Work request
Only one portion of the data is to be written out: from the line bearing "- 유니크, 시간 기반 순차성, 분산 환경에서의 높은 성능" through the line bearing "- 😄 Pronouns: whatever". Write it exactly as it appears.

Information supplied

○ ○ ○

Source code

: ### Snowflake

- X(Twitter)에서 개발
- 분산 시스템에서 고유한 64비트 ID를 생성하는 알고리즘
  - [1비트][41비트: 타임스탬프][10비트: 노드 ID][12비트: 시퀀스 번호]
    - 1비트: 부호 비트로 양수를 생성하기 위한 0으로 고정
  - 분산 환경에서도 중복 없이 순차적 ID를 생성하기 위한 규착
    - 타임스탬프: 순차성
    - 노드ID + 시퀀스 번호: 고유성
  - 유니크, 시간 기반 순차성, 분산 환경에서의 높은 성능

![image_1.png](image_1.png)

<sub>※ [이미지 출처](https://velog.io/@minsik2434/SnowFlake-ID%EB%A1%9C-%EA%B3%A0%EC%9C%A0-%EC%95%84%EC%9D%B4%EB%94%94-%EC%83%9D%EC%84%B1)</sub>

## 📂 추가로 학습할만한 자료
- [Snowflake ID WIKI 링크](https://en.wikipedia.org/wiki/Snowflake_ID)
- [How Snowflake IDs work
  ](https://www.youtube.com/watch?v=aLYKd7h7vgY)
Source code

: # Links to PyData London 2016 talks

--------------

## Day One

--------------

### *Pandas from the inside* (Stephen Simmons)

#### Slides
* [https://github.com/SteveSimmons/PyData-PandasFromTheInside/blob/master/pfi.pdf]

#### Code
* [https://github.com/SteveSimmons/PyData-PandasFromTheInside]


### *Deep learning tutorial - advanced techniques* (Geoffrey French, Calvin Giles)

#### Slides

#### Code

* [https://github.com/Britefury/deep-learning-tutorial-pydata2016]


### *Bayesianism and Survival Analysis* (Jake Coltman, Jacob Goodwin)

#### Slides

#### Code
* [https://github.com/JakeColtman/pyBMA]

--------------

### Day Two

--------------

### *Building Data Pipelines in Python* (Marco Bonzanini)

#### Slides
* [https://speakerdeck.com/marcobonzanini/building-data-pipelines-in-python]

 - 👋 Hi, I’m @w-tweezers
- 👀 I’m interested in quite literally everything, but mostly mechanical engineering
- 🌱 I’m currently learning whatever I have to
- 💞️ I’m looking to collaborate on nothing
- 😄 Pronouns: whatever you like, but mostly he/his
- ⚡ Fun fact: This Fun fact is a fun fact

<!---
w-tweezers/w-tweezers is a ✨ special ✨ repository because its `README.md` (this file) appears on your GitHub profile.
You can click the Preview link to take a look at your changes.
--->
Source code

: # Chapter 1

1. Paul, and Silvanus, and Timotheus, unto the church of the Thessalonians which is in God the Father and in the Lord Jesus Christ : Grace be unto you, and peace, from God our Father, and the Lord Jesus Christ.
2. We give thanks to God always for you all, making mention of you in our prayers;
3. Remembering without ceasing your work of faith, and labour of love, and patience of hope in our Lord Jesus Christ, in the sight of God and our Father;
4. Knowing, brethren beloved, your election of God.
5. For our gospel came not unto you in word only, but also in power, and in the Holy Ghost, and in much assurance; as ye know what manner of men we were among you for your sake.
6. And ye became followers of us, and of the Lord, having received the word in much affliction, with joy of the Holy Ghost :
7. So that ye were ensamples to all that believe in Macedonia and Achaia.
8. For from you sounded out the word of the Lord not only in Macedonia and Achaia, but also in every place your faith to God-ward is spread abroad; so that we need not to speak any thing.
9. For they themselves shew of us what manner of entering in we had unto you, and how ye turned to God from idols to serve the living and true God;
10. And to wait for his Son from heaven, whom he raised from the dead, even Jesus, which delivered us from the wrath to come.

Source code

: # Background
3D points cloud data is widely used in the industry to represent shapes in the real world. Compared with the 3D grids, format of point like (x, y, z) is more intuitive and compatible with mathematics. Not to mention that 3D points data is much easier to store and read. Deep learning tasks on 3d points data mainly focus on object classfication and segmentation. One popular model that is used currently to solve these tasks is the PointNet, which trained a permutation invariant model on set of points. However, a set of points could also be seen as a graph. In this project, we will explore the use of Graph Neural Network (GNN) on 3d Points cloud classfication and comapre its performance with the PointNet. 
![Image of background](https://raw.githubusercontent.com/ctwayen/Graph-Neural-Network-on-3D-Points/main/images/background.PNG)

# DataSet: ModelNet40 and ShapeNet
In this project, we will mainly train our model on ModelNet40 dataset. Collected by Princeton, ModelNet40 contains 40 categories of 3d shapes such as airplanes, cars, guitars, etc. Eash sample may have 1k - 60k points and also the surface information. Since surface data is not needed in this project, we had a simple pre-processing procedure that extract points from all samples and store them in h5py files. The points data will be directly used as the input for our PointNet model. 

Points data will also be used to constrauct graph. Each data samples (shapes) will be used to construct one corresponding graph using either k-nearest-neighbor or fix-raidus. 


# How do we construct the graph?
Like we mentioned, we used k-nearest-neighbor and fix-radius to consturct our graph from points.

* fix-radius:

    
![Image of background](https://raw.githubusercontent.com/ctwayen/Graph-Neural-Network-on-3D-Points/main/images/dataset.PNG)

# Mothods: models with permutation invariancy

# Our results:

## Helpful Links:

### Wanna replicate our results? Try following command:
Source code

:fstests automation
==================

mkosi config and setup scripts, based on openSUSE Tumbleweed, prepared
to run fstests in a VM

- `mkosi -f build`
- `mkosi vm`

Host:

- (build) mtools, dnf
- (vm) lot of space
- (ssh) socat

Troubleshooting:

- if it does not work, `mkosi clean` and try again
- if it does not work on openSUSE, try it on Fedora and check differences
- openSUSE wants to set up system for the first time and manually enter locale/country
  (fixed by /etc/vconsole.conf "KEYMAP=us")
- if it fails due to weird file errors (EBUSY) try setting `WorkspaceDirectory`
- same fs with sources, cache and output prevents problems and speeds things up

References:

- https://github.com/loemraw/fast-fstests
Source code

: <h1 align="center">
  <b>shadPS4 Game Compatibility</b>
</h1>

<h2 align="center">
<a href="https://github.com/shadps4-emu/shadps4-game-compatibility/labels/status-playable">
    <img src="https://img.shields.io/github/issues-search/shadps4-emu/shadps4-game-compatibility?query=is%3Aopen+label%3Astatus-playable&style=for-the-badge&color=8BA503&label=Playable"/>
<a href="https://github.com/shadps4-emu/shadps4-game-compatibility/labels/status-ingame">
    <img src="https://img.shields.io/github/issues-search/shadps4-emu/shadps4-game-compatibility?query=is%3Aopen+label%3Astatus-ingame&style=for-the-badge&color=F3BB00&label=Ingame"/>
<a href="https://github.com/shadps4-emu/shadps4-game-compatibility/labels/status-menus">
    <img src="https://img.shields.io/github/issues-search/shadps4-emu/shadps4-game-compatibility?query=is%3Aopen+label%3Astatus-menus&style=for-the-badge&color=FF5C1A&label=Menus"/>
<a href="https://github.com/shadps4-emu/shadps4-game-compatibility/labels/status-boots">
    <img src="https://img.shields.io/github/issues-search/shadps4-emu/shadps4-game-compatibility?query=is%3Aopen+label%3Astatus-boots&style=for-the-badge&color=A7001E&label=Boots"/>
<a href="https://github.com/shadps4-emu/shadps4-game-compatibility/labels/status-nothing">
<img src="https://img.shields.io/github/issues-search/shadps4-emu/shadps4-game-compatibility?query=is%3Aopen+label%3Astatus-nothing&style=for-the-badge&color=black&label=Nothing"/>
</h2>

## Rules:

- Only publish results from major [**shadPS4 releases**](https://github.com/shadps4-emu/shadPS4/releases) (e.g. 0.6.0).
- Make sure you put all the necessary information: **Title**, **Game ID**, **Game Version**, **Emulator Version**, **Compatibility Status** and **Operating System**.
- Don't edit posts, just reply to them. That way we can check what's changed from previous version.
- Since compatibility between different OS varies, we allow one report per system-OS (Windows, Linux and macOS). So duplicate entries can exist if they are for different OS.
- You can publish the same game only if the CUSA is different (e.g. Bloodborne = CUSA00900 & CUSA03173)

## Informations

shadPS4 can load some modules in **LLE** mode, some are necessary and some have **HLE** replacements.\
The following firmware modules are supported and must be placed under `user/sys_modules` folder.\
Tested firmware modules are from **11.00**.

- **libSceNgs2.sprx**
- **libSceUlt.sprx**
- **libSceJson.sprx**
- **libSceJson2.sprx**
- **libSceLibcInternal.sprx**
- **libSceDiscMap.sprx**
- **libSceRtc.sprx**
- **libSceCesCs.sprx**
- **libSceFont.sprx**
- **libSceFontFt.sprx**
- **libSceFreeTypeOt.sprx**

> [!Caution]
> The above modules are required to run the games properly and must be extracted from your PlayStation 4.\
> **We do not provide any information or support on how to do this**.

○ ○ ○

The completed task
  - 유니크, 시간 기반 순차성, 분산 환경에서의 높은 성능

![image_1.png](image_1.png)

<sub>※ [이미지 출처](https://velog.io/@minsik2434/SnowFlake-ID%EB%A1%9C-%EA%B3%A0%EC%9C%A0-%EC%95%84%EC%9D%B4%EB%94%94-%EC%83%9D%EC%84%B1)</sub>

## 📂 추가로 학습할만한 자료
- [Snowflake ID WIKI 링크](https://en.wikipedia.org/wiki/Snowflake_ID)
- [How Snowflake IDs work
  ](https://www.youtube.com/watch?v=aLYKd7h7vgY)
Source code

: # Links to PyData London 2016 talks

--------------

## Day One

--------------

### *Pandas from the inside* (Stephen Simmons)

#### Slides
* [https://github.com/SteveSimmons/PyData-PandasFromTheInside/blob/master/pfi.pdf]

#### Code
* [https://github.com/SteveSimmons/PyData-PandasFromTheInside]


### *Deep learning tutorial - advanced techniques* (Geoffrey French, Calvin Giles)

#### Slides

#### Code

* [https://github.com/Britefury/deep-learning-tutorial-pydata2016]


### *Bayesianism and Survival Analysis* (Jake Coltman, Jacob Goodwin)

#### Slides

#### Code
* [https://github.com/JakeColtman/pyBMA]

--------------

### Day Two

--------------

### *Building Data Pipelines in Python* (Marco Bonzanini)

#### Slides
* [https://speakerdeck.com/marcobonzanini/building-data-pipelines-in-python]

 - 👋 Hi, I’m @w-tweezers
- 👀 I’m interested in quite literally everything, but mostly mechanical engineering
- 🌱 I’m currently learning whatever I have to
- 💞️ I’m looking to collaborate on nothing
- 😄 Pronouns: whatever you like, but mostly he/his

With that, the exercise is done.